Właśnie Rosja jednostronnie zapowiedziała podwyżkę cen swego gazu dla Polski (jest monopolistycznym dostawcą), a gdy strona polska zdecydowała skierować sprawę do międzynarodowego arbitrażu - dosięgnęły nas kolejne rosyjskie uderzenia: wstrzymanie importu polskiego mięsa, a zaraz potem - niemal całego importu produktów rolnych! I chociaż jesteśmy już członkiem UE i płacimy niebagatelną składkę - znów żaden z organów UE nie zajął w tej kwestii stanowiska.
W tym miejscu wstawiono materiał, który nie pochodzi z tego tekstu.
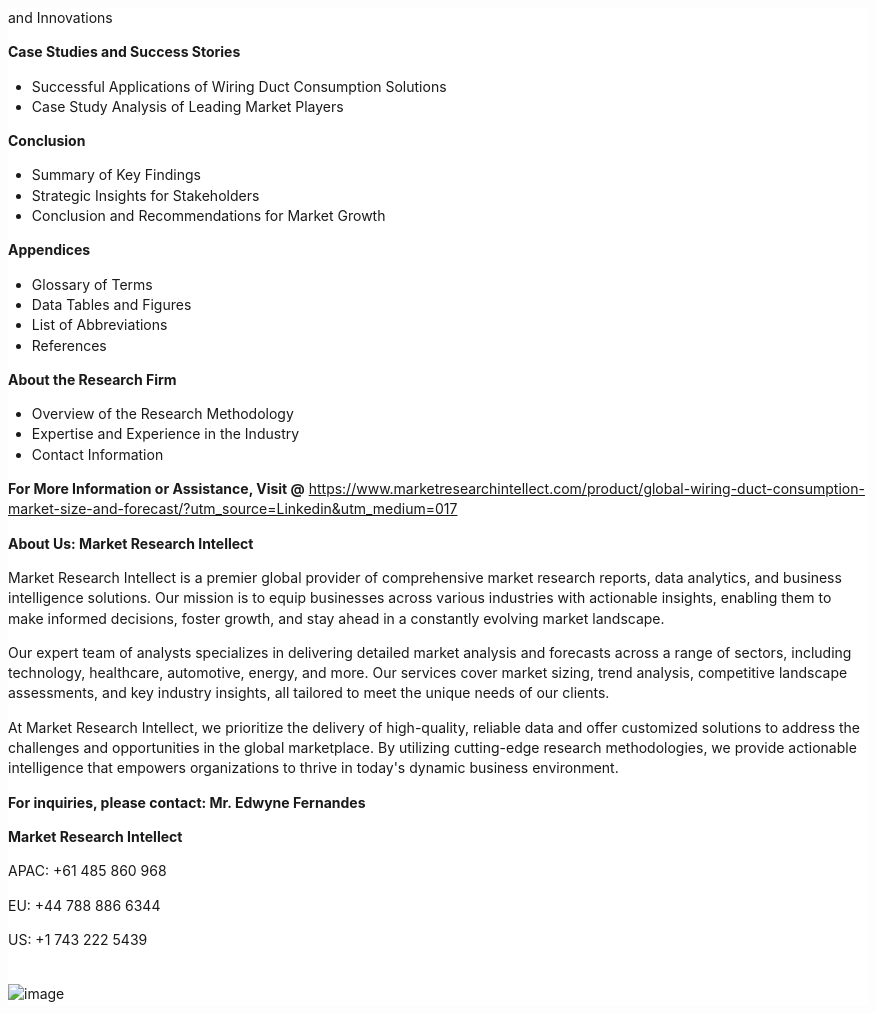 and Innovations</li></ul><p><strong>Case Studies and Success Stories</strong></p><ul><li>Successful Applications of Wiring Duct Consumption Solutions</li><li>Case Study Analysis of Leading Market Players</li></ul><p><strong>Conclusion</strong></p><ul><li>Summary of Key Findings</li><li>Strategic Insights for Stakeholders</li><li>Conclusion and Recommendations for Market Growth</li></ul><p><strong>Appendices</strong></p><ul><li>Glossary of Terms</li><li>Data Tables and Figures</li><li>List of Abbreviations</li><li>References</li></ul><p><strong>About the Research Firm</strong></p><ul><li>Overview of the Research Methodology</li><li>Expertise and Experience in the Industry</li><li>Contact Information</li></ul></div><div class="article-main__content" data-test-id="publishing-text-block"><p><span class="font-[700]"><strong>For More Information or Assistance, Visit @</strong>&nbsp;<a href="https://www.marketresearchintellect.com/product/global-wiring-duct-consumption-market-size-and-forecast/?utm_source=Linkedin&utm_medium=017">https://www.marketresearchintellect.com/product/global-wiring-duct-consumption-market-size-and-forecast/?utm_source=Linkedin&utm_medium=017</a></span></p><p><strong>About Us: Market Research Intellect</strong></p><p>Market Research Intellect is a premier global provider of comprehensive market research reports, data analytics, and business intelligence solutions. Our mission is to equip businesses across various industries with actionable insights, enabling them to make informed decisions, foster growth, and stay ahead in a constantly evolving market landscape.</p><p>Our expert team of analysts specializes in delivering detailed market analysis and forecasts across a range of sectors, including technology, healthcare, automotive, energy, and more. Our services cover market sizing, trend analysis, competitive landscape assessments, and key industry insights, all tailored to meet the unique needs of our clients.</p><p>At Market Research Intellect, we prioritize the delivery of high-quality, reliable data and offer customized solutions to address the challenges and opportunities in the global marketplace. By utilizing cutting-edge research methodologies, we provide actionable intelligence that empowers organizations to thrive in today's dynamic business environment.</p><p><strong>For inquiries, please contact: Mr. Edwyne Fernandes</strong></p><p><strong>Market Research Intellect</strong></p><p>APAC: +61 485 860 968</p><p>EU: +44 788 886 6344</p><p>US: +1 743 222 5439</p></div><div class="article-main__content" data-test-id="publishing-text-block">&nbsp;</div>
![image](https://github.com/user-attachments/assets/5c102082-c8a9-4c81-b630-6161baf8082b)
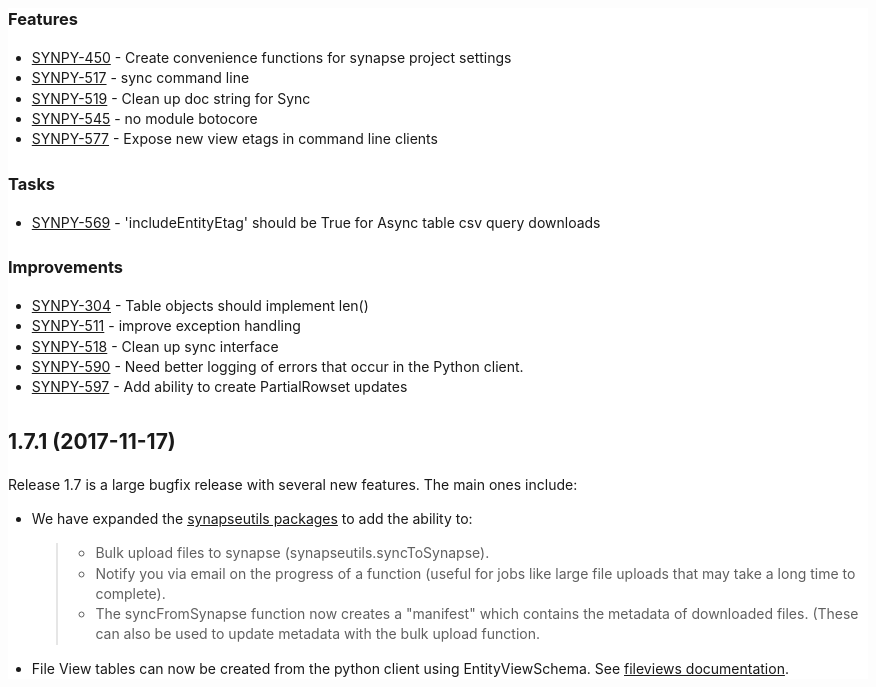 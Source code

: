 ### Features

-   [SYNPY-450](https://sagebionetworks.jira.com/browse/SYNPY-450) -
    Create convenience functions for synapse project settings
-   [SYNPY-517](https://sagebionetworks.jira.com/browse/SYNPY-517) -
    sync command line
-   [SYNPY-519](https://sagebionetworks.jira.com/browse/SYNPY-519) -
    Clean up doc string for Sync
-   [SYNPY-545](https://sagebionetworks.jira.com/browse/SYNPY-545) - no
    module botocore
-   [SYNPY-577](https://sagebionetworks.jira.com/browse/SYNPY-577) -
    Expose new view etags in command line clients

### Tasks

-   [SYNPY-569](https://sagebionetworks.jira.com/browse/SYNPY-569) -
    'includeEntityEtag' should be True for Async table csv query
    downloads

### Improvements

-   [SYNPY-304](https://sagebionetworks.jira.com/browse/SYNPY-304) -
    Table objects should implement len()
-   [SYNPY-511](https://sagebionetworks.jira.com/browse/SYNPY-511) -
    improve exception handling
-   [SYNPY-518](https://sagebionetworks.jira.com/browse/SYNPY-518) -
    Clean up sync interface
-   [SYNPY-590](https://sagebionetworks.jira.com/browse/SYNPY-590) -
    Need better logging of errors that occur in the Python client.
-   [SYNPY-597](https://sagebionetworks.jira.com/browse/SYNPY-597) - Add
    ability to create PartialRowset updates

## 1.7.1 (2017-11-17)

Release 1.7 is a large bugfix release with several new features. The
main ones include:

-   We have expanded the [synapseutils
    packages](python-docs.synapse.org/build/html/synapseutils.html#module-synapseutils)
    to add the ability to:

    > -   Bulk upload files to synapse (synapseutils.syncToSynapse).
    > -   Notify you via email on the progress of a function (useful for
    >     jobs like large file uploads that may take a long time to
    >     complete).
    > -   The syncFromSynapse function now creates a \"manifest\" which
    >     contains the metadata of downloaded files. (These can also be
    >     used to update metadata with the bulk upload function.

-   File View tables can now be created from the python client using
    EntityViewSchema. See [fileviews
    documentation](https://help.synapse.org/docs/Views.2011070739.html).
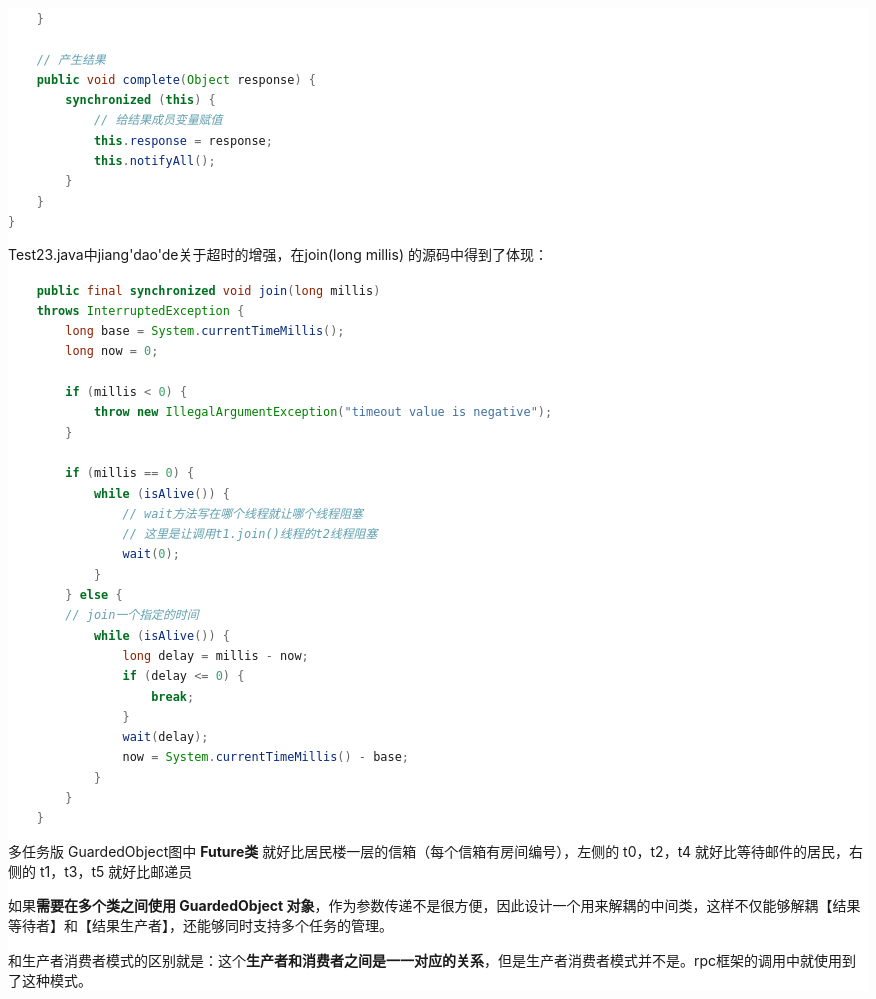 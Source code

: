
 ```java
    }

    // 产生结果
    public void complete(Object response) {
        synchronized (this) {
            // 给结果成员变量赋值
            this.response = response;
            this.notifyAll();
        }
    }
}
```

Test23.java中jiang'dao'de关于超时的增强，在join(long millis) 的源码中得到了体现：

```java
    public final synchronized void join(long millis)
    throws InterruptedException {
        long base = System.currentTimeMillis();
        long now = 0;

        if (millis < 0) {
            throw new IllegalArgumentException("timeout value is negative");
        }
		
        if (millis == 0) {
            while (isAlive()) {
                // wait方法写在哪个线程就让哪个线程阻塞
                // 这里是让调用t1.join()线程的t2线程阻塞
                wait(0);
            }
        } else {
        // join一个指定的时间
            while (isAlive()) {
                long delay = millis - now;
                if (delay <= 0) {
                    break;
                }
                wait(delay);
                now = System.currentTimeMillis() - base;
            }
        }
    }
```



多任务版 GuardedObject图中 **Future类** 就好比居民楼一层的信箱（每个信箱有房间编号），左侧的 t0，t2，t4 就好比等待邮件的居民，右侧的 t1，t3，t5 就好比邮递员

如果**需要在多个类之间使用 GuardedObject 对象**，作为参数传递不是很方便，因此设计一个用来解耦的中间类，这样不仅能够解耦【结果等待者】和【结果生产者】，还能够同时支持多个任务的管理。

和生产者消费者模式的区别就是：这个**生产者和消费者之间是一一对应的关系**，但是生产者消费者模式并不是。rpc框架的调用中就使用到了这种模式。  
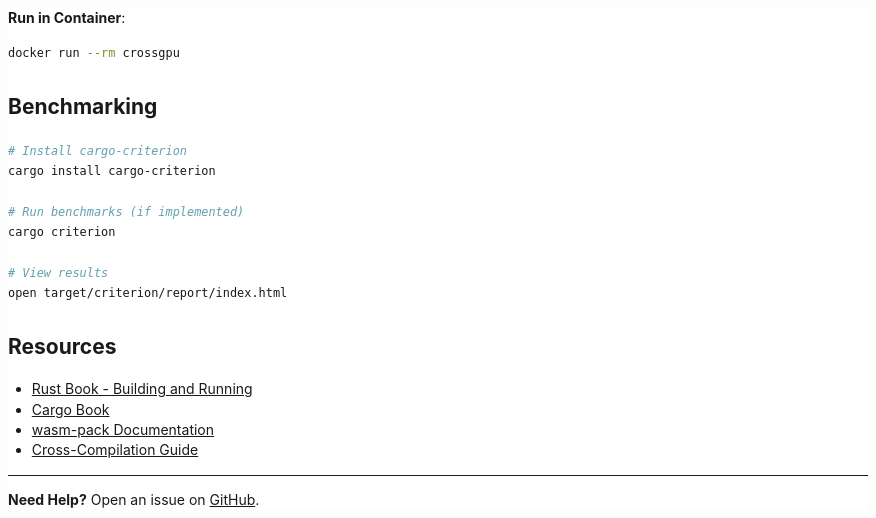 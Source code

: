**Run in Container**:
```bash
docker run --rm crossgpu
```

## Benchmarking

```bash
# Install cargo-criterion
cargo install cargo-criterion

# Run benchmarks (if implemented)
cargo criterion

# View results
open target/criterion/report/index.html
```

## Resources

- [Rust Book - Building and Running](https://doc.rust-lang.org/book/ch01-03-hello-cargo.html)
- [Cargo Book](https://doc.rust-lang.org/cargo/)
- [wasm-pack Documentation](https://rustwasm.github.io/wasm-pack/)
- [Cross-Compilation Guide](https://rust-lang.github.io/rustup/cross-compilation.html)

---

**Need Help?** Open an issue on [GitHub](https://github.com/hmthanh/CrossGPU/issues).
Czy zatem nasze bezpieczeństwo ekonomiczne i polityczne naprawdę uległo polepszeniu, czy przeciwnie - pogarsza się tak, że można nawet mówić o postępującej faktycznej izolacji?...
Poseł Roman Giertych wystąpił z interesującym wnioskiem: by Polska zażądała od UE rekompensaty strat handlowych, poniesionych wskutek rosyjskich decyzji, oraz by zastosowano unijne sankcje wobec Rosji. Byłby to test na prawdziwą postawę UE, a przynajmniej mocne wywołanie problemu na forum unijnym. Bez względu na realność spełnienia takiego postulatu - zaistniała sytuacja pokazuje dobitnie dziwną bezczynność unijnej polityki wobec niewątpliwego rosyjskiego szantażu.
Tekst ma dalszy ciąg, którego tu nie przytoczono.